(Saved data entries)
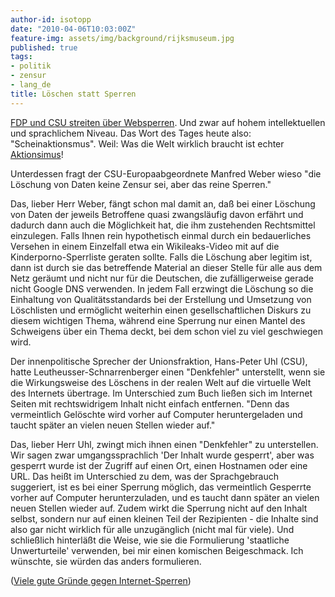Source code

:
 ```yaml
---
author-id: isotopp
date: "2010-04-06T10:03:00Z"
feature-img: assets/img/background/rijksmuseum.jpg
published: true
tags:
- politik
- zensur
- lang_de
title: Löschen statt Sperren
---
```

[FDP und CSU streiten über Websperren](http://www.heise.de/newsticker/meldung/FDP-und-CSU-streiten-ueber-Websperren-970706.html).
Und zwar auf hohem intellektuellen und sprachlichem Niveau. Das Wort des
Tages heute also: "Scheinaktionsmus". Weil: Was die Welt wirklich braucht
ist echter
[Aktionsimus](http://de.wikipedia.org/wiki/Aktionismus)! 

Unterdessen fragt der CSU-Europaabgeordnete Manfred Weber wieso "die
Löschung von Daten keine Zensur sei, aber das reine Sperren."

Das, lieber Herr Weber, fängt schon mal damit an, daß bei einer Löschung von
Daten der jeweils Betroffene quasi zwangsläufig davon erfährt und dadurch
dann auch die Möglichkeit hat, die ihm zustehenden Rechtsmittel einzulegen.
Falls Ihnen rein hypothetisch einmal durch ein bedauerliches Versehen in
einem Einzelfall  etwa ein Wikileaks-Video mit auf die
Kinderporno-Sperrliste geraten sollte. Falls die Löschung aber legitim ist,
dann ist durch sie das betreffende Material an dieser Stelle für alle aus
dem Netz geräumt und nicht nur für die Deutschen, die zufälligerweise gerade
nicht Google DNS verwenden. In jedem Fall erzwingt die Löschung so die
Einhaltung von Qualitätsstandards bei der Erstellung und Umsetzung von
Löschlisten und ermöglicht weiterhin einen gesellschaftlichen Diskurs zu
diesem wichtigen Thema, während eine Sperrung nur einen Mantel des
Schweigens über ein Thema deckt, bei dem schon viel zu viel geschwiegen
wird.

Der innenpolitische Sprecher der Unionsfraktion, Hans-Peter Uhl (CSU), hatte
Leutheusser-Schnarrenberger einen "Denkfehler" unterstellt, wenn sie die
Wirkungsweise des Löschens in der realen Welt auf die virtuelle Welt des
Internets übertrage. Im Unterschied zum Buch ließen sich im Internet Seiten
mit rechtswidrigem Inhalt nicht einfach entfernen. "Denn das vermeintlich
Gelöschte wird vorher auf Computer heruntergeladen und taucht später an
vielen neuen Stellen wieder auf."

Das, lieber Herr Uhl, zwingt mich ihnen einen "Denkfehler" zu unterstellen.
Wir sagen zwar umgangssprachlich 'Der Inhalt wurde gesperrt', aber was
gesperrt wurde ist der Zugriff auf einen Ort, einen Hostnamen oder eine URL.
Das heißt im Unterschied zu dem, was der Sprachgebrauch suggeriert, ist es
bei einer Sperrung möglich, das vermeintlich Gesperrte vorher auf Computer
herunterzuladen, und es taucht dann später an vielen neuen Stellen wieder
auf. Zudem wirkt die Sperrung nicht auf den Inhalt selbst, sondern nur auf
einen kleinen Teil der Rezipienten - die Inhalte sind also gar nicht
wirklich für alle unzugänglich (nicht mal für viele). Und schließlich
hinterläßt die Weise, wie sie die Formulierung 'staatliche Unwerturteile'
verwenden, bei mir einen komischen Beigeschmack. Ich wünschte, sie würden
das anders formulieren.

([Viele gute Gründe gegen Internet-Sperren](http://ak-zensur.de/gruende/))
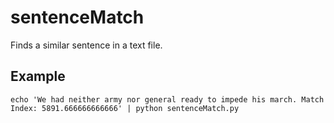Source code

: # sentenceMatch
Finds a similar sentence in a text file.

## Example

```
echo 'We had neither army nor general ready to impede his march. Match Index: 5891.666666666666' | python sentenceMatch.py
```
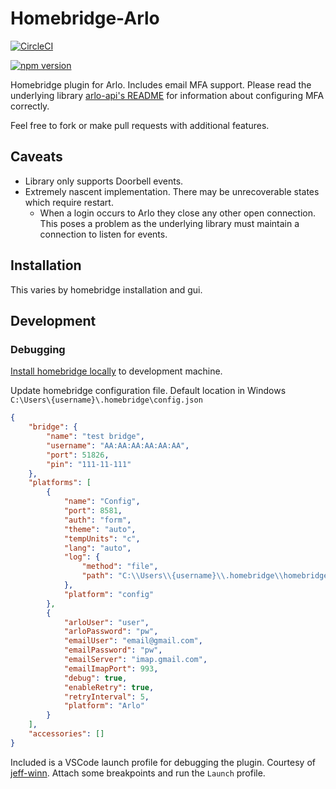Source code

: # Homebridge-Arlo

[![CircleCI](https://dl.circleci.com/status-badge/img/gh/wo-d/homebridge-arlo/tree/main.svg?style=svg)](https://dl.circleci.com/status-badge/redirect/gh/wo-d/homebridge-arlo/tree/main)

<a href="https://www.npmjs.com/package/homebridge-arlo-v2"><img title="npm version" src="https://badgen.net/npm/v/homebridge-arlo-v2" ></a>

Homebridge plugin for Arlo.
Includes email MFA support. Please read the underlying library [arlo-api's README](https://github.com/wo-d/arlo-api/blob/main/README.md#authentication) for information about configuring MFA correctly. 

Feel free to fork or make pull requests with additional features.

## Caveats

* Library only supports Doorbell events.
* Extremely nascent implementation. There may be unrecoverable states which require restart.
  * When a login occurs to Arlo they close any other open connection. This poses a problem as the underlying library must maintain a connection to listen for events.

## Installation

This varies by homebridge installation and gui.

## Development

### Debugging
[Install homebridge locally](https://github.com/homebridge/homebridge/wiki/Install-Homebridge-on-Windows-10) to development machine.

Update homebridge configuration file. Default location in Windows `C:\Users\{username}\.homebridge\config.json`

```json
{
    "bridge": {
        "name": "test bridge",
        "username": "AA:AA:AA:AA:AA:AA",
        "port": 51826,
        "pin": "111-11-111"
    },
    "platforms": [
        {
            "name": "Config",
            "port": 8581,
            "auth": "form",
            "theme": "auto",
            "tempUnits": "c",
            "lang": "auto",
            "log": {
                "method": "file",
                "path": "C:\\Users\\{username}\\.homebridge\\homebridge.log"
            },
            "platform": "config"
        },
        {
            "arloUser": "user",
            "arloPassword": "pw",
            "emailUser": "email@gmail.com",
            "emailPassword": "pw",
            "emailServer": "imap.gmail.com",
            "emailImapPort": 993,
            "debug": true,
            "enableRetry": true,
            "retryInterval": 5,
            "platform": "Arlo"
        }
    ],
    "accessories": []
}
```

Included is a VSCode launch profile for debugging the plugin. Courtesy of [jeff-winn](https://github.com/jeff-winn/homebridge-veml7700-sensor). Attach some breakpoints and run the `Launch` profile.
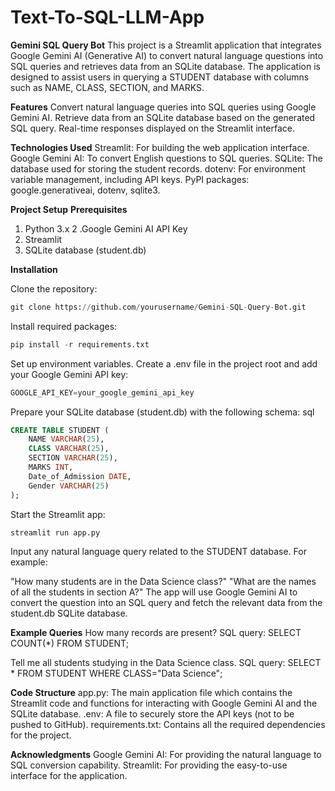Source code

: # Text-To-SQL-LLM-App


**Gemini SQL Query Bot**
This project is a Streamlit application that integrates Google Gemini AI (Generative AI) to convert natural language questions into SQL queries and retrieves data from an SQLite database. The application is designed to assist users in querying a STUDENT database with columns such as NAME, CLASS, SECTION, and MARKS.

**Features**
Convert natural language queries into SQL queries using Google Gemini AI.
Retrieve data from an SQLite database based on the generated SQL query.
Real-time responses displayed on the Streamlit interface.

**Technologies Used**
Streamlit: For building the web application interface.
Google Gemini AI: To convert English questions to SQL queries.
SQLite: The database used for storing the student records.
dotenv: For environment variable management, including API keys.
PyPI packages: google.generativeai, dotenv, sqlite3.

**Project Setup**
**Prerequisites**
1. Python 3.x
2 .Google Gemini AI API Key
3. Streamlit
4. SQLite database (student.db)
   
**Installation**

Clone the repository:
```Python
git clone https://github.com/yourusername/Gemini-SQL-Query-Bot.git
```
Install required packages:
```Python
pip install -r requirements.txt
```

Set up environment variables. Create a .env file in the project root and add your Google Gemini API key:
```python
GOOGLE_API_KEY=your_google_gemini_api_key
```

Prepare your SQLite database (student.db) with the following schema:
sql
```sql
CREATE TABLE STUDENT (
    NAME VARCHAR(25),
    CLASS VARCHAR(25),
    SECTION VARCHAR(25),
    MARKS INT,
    Date_of_Admission DATE,
    Gender VARCHAR(25)
);
```
Start the Streamlit app:
```Python
streamlit run app.py
```
Input any natural language query related to the STUDENT database. For example:

"How many students are in the Data Science class?"
"What are the names of all the students in section A?"
The app will use Google Gemini AI to convert the question into an SQL query and fetch the relevant data from the student.db SQLite database.

**Example Queries**
How many records are present?
SQL query: SELECT COUNT(*) FROM STUDENT;

Tell me all students studying in the Data Science class.
SQL query: SELECT * FROM STUDENT WHERE CLASS="Data Science";

**Code Structure**
app.py: The main application file which contains the Streamlit code and functions for interacting with Google Gemini AI and the SQLite database.
.env: A file to securely store the API keys (not to be pushed to GitHub).
requirements.txt: Contains all the required dependencies for the project.


**Acknowledgments**
Google Gemini AI: For providing the natural language to SQL conversion capability.
Streamlit: For providing the easy-to-use interface for the application.
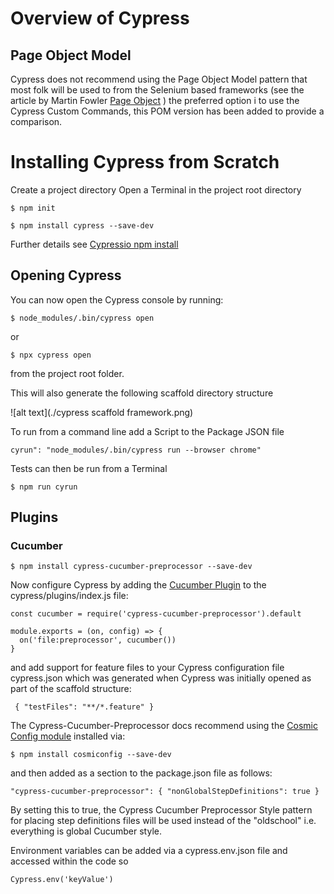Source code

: # Overview of Cypress

## Page Object Model
Cypress does not recommend using the Page Object Model pattern that most folk will be used to from the Selenium based
frameworks (see the article by Martin Fowler [Page Object](https://martinfowler.com/bliki/PageObject.html) ) the 
preferred option i to use the Cypress Custom Commands, this POM version has been added to provide a comparison.


# Installing Cypress from Scratch
Create a project directory
Open a Terminal in the project root directory

`$ npm init`

`$ npm install cypress --save-dev`

Further details see [Cypressio npm install](https://docs.cypress.io/guides/getting-started/installing-cypress.html#npm-install)

## Opening Cypress 

You can now open the Cypress console by running:

`$ node_modules/.bin/cypress open`

or

`$ npx cypress open`

from the project root folder.

This will also generate the following scaffold directory structure 

![alt text](./cypress scaffold framework.png)

To run from  a command line add a Script to the Package JSON file

`cyrun": "node_modules/.bin/cypress run --browser chrome"`

Tests can then be run from a Terminal

`$ npm run cyrun`



## Plugins

### Cucumber

`$ npm install cypress-cucumber-preprocessor --save-dev`

Now configure Cypress by adding the [Cucumber Plugin](https://github.com/TheBrainFamily/cypress-cucumber-preprocessor) 
to the cypress/plugins/index.js file:

```
const cucumber = require('cypress-cucumber-preprocessor').default

module.exports = (on, config) => {
  on('file:preprocessor', cucumber())
}
```

and add support for feature files to your Cypress configuration file cypress.json which was generated 
when Cypress was initially opened as part of the scaffold structure:

`
{
"testFiles": "**/*.feature"
}`


The Cypress-Cucumber-Preprocessor docs recommend using the [Cosmic Config module](https://github.com/davidtheclark/cosmiconfig) installed via:

`$ npm install cosmiconfig --save-dev`

and then added as a section to the package.json file as follows:

`"cypress-cucumber-preprocessor": {
   "nonGlobalStepDefinitions": true
 }`
 
 By setting this to true, the Cypress Cucumber Preprocessor Style pattern for placing step definitions files will be
 used instead of the "oldschool" i.e. everything is global Cucumber style.
 
 Environment variables can be added via a cypress.env.json file and accessed
 within the code so
 
 `Cypress.env('keyValue')`
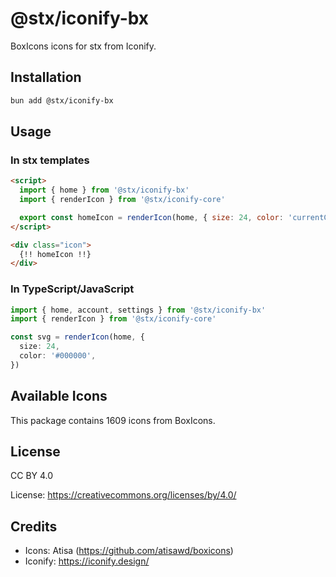 # @stx/iconify-bx

BoxIcons icons for stx from Iconify.

## Installation

```bash
bun add @stx/iconify-bx
```

## Usage

### In stx templates

```html
<script>
  import { home } from '@stx/iconify-bx'
  import { renderIcon } from '@stx/iconify-core'

  export const homeIcon = renderIcon(home, { size: 24, color: 'currentColor' })
</script>

<div class="icon">
  {!! homeIcon !!}
</div>
```

### In TypeScript/JavaScript

```typescript
import { home, account, settings } from '@stx/iconify-bx'
import { renderIcon } from '@stx/iconify-core'

const svg = renderIcon(home, {
  size: 24,
  color: '#000000',
})
```

## Available Icons

This package contains 1609 icons from BoxIcons.

## License

CC BY 4.0

License: https://creativecommons.org/licenses/by/4.0/

## Credits

- Icons: Atisa (https://github.com/atisawd/boxicons)
- Iconify: https://iconify.design/
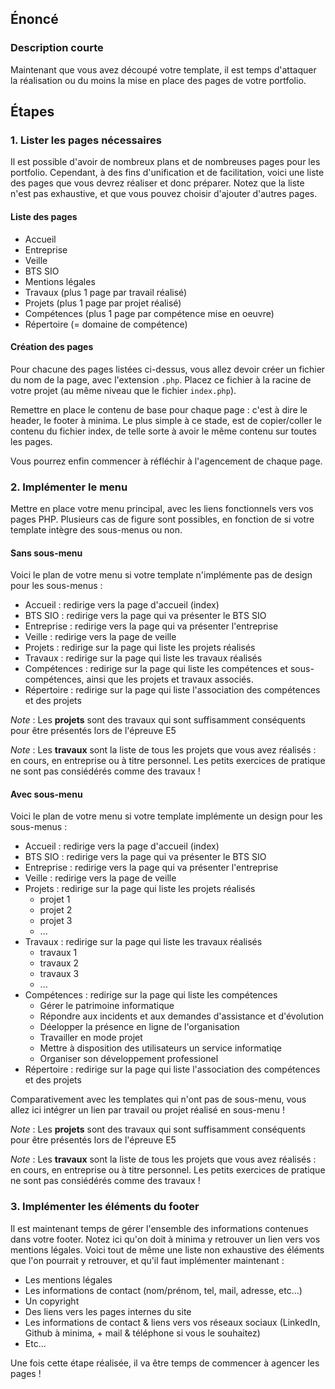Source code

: ## Énoncé

### Description courte

Maintenant que vous avez découpé votre template, il est temps d'attaquer la réalisation ou du moins la mise en place des pages de votre portfolio.

## Étapes

### 1. Lister les pages nécessaires

Il est possible d'avoir de nombreux plans et de nombreuses pages pour les portfolio. Cependant, à des fins d'unification et de facilitation, voici une liste des pages que vous devrez réaliser et donc préparer. Notez que la liste n'est pas exhaustive, et que vous pouvez choisir d'ajouter d'autres pages.

#### Liste des pages

- Accueil
- Entreprise
- Veille
- BTS SIO
- Mentions légales
- Travaux (plus 1 page par travail réalisé)
- Projets (plus 1 page par projet réalisé)
- Compétences (plus 1 page par compétence mise en oeuvre)
- Répertoire (= domaine de compétence)

#### Création des pages

Pour chacune des pages listées ci-dessus, vous allez devoir créer un fichier du nom de la page, avec l'extension ```.php```. Placez ce fichier à la racine de votre projet (au même niveau que le fichier ```index.php```).

Remettre en place le contenu de base pour chaque page : c'est à dire le header, le footer à minima. Le plus simple à ce stade, est de copier/coller le contenu du fichier index, de telle sorte à avoir le même contenu sur toutes les pages.

Vous pourrez enfin commencer à réfléchir à l'agencement de chaque page.

### 2. Implémenter le menu

Mettre en place votre menu principal, avec les liens fonctionnels vers vos pages PHP. Plusieurs cas de figure sont possibles, en fonction de si votre template intègre des sous-menus ou non.

#### Sans sous-menu

Voici le plan de votre menu si votre template n'implémente pas de design pour les sous-menus :

- Accueil : redirige vers la page d'accueil (index)
- BTS SIO : redirige vers la page qui va présenter le BTS SIO
- Entreprise : redirige vers la page qui va présenter l'entreprise
- Veille : redirige vers la page de veille
- Projets : redirige sur la page qui liste les projets réalisés
- Travaux : redirige sur la page qui liste les travaux réalisés
- Compétences : redirige sur la page qui liste les compétences et sous-compétences, ainsi que les projets et travaux associés.
- Répertoire : redirige sur la page qui liste l'association des compétences et des projets

_Note_ : Les **projets** sont des travaux qui sont suffisamment conséquents pour être présentés lors de l'épreuve E5

_Note_ : Les **travaux** sont la liste de tous les projets que vous avez réalisés : en cours, en entreprise ou à titre personnel. Les petits exercices de pratique ne sont pas consiédérés comme des travaux !

#### Avec sous-menu

Voici le plan de votre menu si votre template implémente un design pour les sous-menus :

- Accueil : redirige vers la page d'accueil (index)
- BTS SIO : redirige vers la page qui va présenter le BTS SIO
- Entreprise : redirige vers la page qui va présenter l'entreprise
- Veille : redirige vers la page de veille
- Projets : redirige sur la page qui liste les projets réalisés
    - projet 1
    - projet 2
    - projet 3
    - ...
- Travaux : redirige sur la page qui liste les travaux réalisés
    - travaux 1
    - travaux 2
    - travaux 3
    - ...
- Compétences : redirige sur la page qui liste les compétences
    - Gérer le patrimoine informatique
    - Répondre aux incidents et aux demandes d'assistance et d'évolution
    - Déelopper la présence en ligne de l'organisation
    - Travailler en mode projet
    - Mettre à disposition des utilisateurs un service informatiqe
    - Organiser son développement professionel
- Répertoire : redirige sur la page qui liste l'association des compétences et des projets

Comparativement avec les templates qui n'ont pas de sous-menu, vous allez ici intégrer un lien par travail ou projet réalisé en sous-menu !

_Note_ : Les **projets** sont des travaux qui sont suffisamment conséquents pour être présentés lors de l'épreuve E5

_Note_ : Les **travaux** sont la liste de tous les projets que vous avez réalisés : en cours, en entreprise ou à titre personnel. Les petits exercices de pratique ne sont pas consiédérés comme des travaux !

### 3. Implémenter les éléments du footer

Il est maintenant temps de gérer l'ensemble des informations contenues dans votre footer. Notez ici qu'on doit à minima y retrouver un lien vers vos mentions légales. Voici tout de même une liste non exhaustive des éléments que l'on pourrait y retrouver, et qu'il faut implémenter maintenant : 

- Les mentions légales
- Les informations de contact (nom/prénom, tel, mail, adresse, etc...)
- Un copyright
- Des liens vers les pages internes du site
- Les informations de contact & liens vers vos réseaux sociaux (LinkedIn, Github à minima, + mail & téléphone si vous le souhaitez)
- Etc...

Une fois cette étape réalisée, il va être temps de commencer à agencer les pages !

Directions » When a line of the records has the word "title", pick it out and copy it.

Finished task »
title: Löschen statt Sperren
<a href="https://www.npmjs.com/package/homebridge-arlo-v2"><img title="npm version" src="https://badgen.net/npm/v/homebridge-arlo-v2" ></a>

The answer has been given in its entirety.